Task details. All pictures should be dropped, and only the lines from the top of the entries below through the line containing "- Taking notes, including" repeated exactly, both ends included.

_ _ _

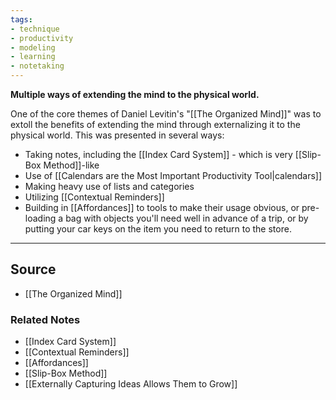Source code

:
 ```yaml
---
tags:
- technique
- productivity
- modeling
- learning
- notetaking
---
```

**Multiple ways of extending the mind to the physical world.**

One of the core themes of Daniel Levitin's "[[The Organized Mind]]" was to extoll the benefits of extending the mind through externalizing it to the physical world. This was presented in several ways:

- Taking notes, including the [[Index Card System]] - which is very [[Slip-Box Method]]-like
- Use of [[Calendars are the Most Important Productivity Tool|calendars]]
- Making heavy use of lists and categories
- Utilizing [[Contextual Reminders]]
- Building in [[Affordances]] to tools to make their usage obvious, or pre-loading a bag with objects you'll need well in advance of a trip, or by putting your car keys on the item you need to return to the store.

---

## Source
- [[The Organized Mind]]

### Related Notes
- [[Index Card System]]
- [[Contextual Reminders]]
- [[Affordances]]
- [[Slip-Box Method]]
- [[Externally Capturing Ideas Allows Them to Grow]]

_ _ _

The answer.
Source code

:
 ```yaml
---
tags:
- technique
- productivity
- modeling
- learning
- notetaking
---
```

**Multiple ways of extending the mind to the physical world.**

One of the core themes of Daniel Levitin's "[[The Organized Mind]]" was to extoll the benefits of extending the mind through externalizing it to the physical world. This was presented in several ways:

- Taking notes, including the [[Index Card System]] - which is very [[Slip-Box Method]]-like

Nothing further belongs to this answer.